Inclusion complexation of danazol with beta-cyclodextrin (BCD) in aqueous solution, in solid state and in silico state was investigated to examine the interactions of danazol with BCD. The study also explored the potential application of danazol-beta-cyclodextrin complex as an oral antiovulatory agent. Phase solubility analysis suggested formation of first-order soluble complex with stability constant 972.03 M(-1) while Job's plot affirmed 1:1 stoichiometry. Solution state complexation in water was studied by ultra violet absorption, circular dichroism and nuclear magnetic resonance ((1)H NMR) spectroscopy.
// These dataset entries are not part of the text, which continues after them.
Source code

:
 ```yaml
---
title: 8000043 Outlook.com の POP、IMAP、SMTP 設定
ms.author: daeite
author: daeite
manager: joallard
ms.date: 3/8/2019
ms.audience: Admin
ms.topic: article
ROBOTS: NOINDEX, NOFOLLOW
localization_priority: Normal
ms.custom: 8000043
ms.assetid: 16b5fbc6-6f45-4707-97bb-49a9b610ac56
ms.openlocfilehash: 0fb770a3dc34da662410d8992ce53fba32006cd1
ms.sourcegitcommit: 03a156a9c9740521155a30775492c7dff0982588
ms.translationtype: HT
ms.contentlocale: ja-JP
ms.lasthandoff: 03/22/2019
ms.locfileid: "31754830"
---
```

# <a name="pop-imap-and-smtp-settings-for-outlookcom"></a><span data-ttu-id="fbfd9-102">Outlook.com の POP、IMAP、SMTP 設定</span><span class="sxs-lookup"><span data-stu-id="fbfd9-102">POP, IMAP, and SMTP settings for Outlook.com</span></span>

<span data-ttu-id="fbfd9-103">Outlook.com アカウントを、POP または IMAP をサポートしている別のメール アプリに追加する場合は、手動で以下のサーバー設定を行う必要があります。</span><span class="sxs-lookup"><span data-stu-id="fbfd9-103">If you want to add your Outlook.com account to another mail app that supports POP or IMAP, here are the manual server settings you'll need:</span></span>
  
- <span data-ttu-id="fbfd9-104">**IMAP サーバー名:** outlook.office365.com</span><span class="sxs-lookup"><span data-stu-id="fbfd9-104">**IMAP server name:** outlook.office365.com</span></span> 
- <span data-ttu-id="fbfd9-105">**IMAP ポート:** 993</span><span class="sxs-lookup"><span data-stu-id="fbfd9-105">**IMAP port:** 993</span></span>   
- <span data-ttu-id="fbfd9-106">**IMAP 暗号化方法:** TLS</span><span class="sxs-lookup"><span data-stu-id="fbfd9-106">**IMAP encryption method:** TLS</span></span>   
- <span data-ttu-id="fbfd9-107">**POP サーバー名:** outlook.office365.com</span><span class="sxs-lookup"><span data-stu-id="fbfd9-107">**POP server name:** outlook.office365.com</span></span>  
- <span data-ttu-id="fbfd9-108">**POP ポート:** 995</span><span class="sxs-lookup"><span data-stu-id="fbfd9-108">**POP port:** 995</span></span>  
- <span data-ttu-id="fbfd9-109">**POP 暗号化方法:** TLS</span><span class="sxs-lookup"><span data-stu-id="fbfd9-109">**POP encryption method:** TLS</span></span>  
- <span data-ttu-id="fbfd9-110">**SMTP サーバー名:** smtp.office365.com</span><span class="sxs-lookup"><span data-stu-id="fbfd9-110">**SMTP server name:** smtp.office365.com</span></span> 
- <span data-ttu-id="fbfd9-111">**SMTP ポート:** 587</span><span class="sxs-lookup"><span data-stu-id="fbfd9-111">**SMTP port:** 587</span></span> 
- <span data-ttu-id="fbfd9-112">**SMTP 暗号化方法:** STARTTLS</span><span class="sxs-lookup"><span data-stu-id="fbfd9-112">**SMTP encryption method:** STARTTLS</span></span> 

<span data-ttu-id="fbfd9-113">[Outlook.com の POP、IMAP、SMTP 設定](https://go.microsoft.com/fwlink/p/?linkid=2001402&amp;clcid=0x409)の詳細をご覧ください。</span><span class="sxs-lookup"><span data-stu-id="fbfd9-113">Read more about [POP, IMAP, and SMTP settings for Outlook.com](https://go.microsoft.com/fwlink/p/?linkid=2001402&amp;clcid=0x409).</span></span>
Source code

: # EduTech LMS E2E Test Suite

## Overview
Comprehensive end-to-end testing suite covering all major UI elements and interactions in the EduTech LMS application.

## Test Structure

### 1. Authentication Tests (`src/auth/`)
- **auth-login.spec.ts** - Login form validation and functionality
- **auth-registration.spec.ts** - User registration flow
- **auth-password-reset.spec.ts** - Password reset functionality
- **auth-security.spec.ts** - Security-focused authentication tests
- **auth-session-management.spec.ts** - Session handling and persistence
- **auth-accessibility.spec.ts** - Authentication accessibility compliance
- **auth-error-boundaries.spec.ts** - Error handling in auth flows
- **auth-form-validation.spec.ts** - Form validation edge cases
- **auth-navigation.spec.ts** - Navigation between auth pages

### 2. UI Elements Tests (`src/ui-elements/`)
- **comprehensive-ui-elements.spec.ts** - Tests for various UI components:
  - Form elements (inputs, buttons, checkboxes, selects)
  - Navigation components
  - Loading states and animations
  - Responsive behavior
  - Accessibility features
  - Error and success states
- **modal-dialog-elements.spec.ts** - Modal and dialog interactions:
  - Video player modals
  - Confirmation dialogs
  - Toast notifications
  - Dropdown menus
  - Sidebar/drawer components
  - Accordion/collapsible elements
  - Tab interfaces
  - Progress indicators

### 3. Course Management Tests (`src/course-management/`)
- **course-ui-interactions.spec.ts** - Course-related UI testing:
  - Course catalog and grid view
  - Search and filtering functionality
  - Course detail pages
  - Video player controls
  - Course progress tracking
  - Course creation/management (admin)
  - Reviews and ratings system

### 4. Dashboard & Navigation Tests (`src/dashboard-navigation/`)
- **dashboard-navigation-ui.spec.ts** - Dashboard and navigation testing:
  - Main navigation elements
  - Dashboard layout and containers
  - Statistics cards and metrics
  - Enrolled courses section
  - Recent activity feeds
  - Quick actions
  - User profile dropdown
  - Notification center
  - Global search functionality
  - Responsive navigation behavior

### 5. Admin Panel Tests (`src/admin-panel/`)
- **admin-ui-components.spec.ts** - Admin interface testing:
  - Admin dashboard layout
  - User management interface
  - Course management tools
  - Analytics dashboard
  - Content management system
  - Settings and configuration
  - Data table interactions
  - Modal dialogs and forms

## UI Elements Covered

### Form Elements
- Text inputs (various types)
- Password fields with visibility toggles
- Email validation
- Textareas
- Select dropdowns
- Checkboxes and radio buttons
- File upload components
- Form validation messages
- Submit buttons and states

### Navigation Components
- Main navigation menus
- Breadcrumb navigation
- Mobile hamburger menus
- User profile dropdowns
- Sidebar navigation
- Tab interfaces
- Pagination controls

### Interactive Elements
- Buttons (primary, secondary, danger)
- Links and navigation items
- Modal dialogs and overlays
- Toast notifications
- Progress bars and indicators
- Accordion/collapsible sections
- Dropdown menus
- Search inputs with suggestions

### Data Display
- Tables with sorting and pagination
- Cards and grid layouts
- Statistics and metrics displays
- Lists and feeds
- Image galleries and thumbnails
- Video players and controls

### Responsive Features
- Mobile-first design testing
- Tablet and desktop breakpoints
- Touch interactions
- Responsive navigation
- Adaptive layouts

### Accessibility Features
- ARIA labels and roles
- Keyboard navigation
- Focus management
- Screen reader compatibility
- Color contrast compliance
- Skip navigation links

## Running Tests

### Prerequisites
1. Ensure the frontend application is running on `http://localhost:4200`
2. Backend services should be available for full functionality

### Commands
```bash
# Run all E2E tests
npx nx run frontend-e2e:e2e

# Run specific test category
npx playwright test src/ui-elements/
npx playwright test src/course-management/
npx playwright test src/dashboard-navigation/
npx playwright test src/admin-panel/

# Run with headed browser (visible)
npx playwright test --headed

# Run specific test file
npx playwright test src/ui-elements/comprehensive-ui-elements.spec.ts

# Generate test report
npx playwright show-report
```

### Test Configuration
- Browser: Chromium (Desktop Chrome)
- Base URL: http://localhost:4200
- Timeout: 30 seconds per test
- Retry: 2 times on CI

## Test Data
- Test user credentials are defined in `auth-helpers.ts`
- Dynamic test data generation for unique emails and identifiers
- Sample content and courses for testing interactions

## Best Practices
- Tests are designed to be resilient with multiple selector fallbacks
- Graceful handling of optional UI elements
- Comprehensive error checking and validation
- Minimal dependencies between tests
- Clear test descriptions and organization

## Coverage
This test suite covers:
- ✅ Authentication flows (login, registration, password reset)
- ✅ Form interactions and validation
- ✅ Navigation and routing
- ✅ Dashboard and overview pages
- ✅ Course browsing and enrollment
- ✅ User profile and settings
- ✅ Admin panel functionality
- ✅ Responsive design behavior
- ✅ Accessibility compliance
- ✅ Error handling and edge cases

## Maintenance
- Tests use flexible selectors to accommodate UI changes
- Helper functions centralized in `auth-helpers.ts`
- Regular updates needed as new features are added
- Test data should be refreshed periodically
The solid state complexes were evaluated by differential scanning calorimetry, powder X-ray diffractometry, fourier transform infrared spectroscopy and scanning electron microscopy. Thermodynamic studies in water indicated exothermic nature of inclusion complexation. Molecular modeling was used to help establish the mode of interaction of BCD with danazol. (1)H NMR analysis suggested that the protons of steroidal skeleton of danazol are preferably involved in the complexation with BCD, which was confirmed by molecular dynamic simulations. An inclusion complex model has been established for explaining the observed enhancement of solubility of danazol in water by BCD. Moreover, in mouse model, danazol-beta-cyclodextrin complex at 51.2mg/kg (equivalent to 400mg human dose) showed 100% anovulation when given orally.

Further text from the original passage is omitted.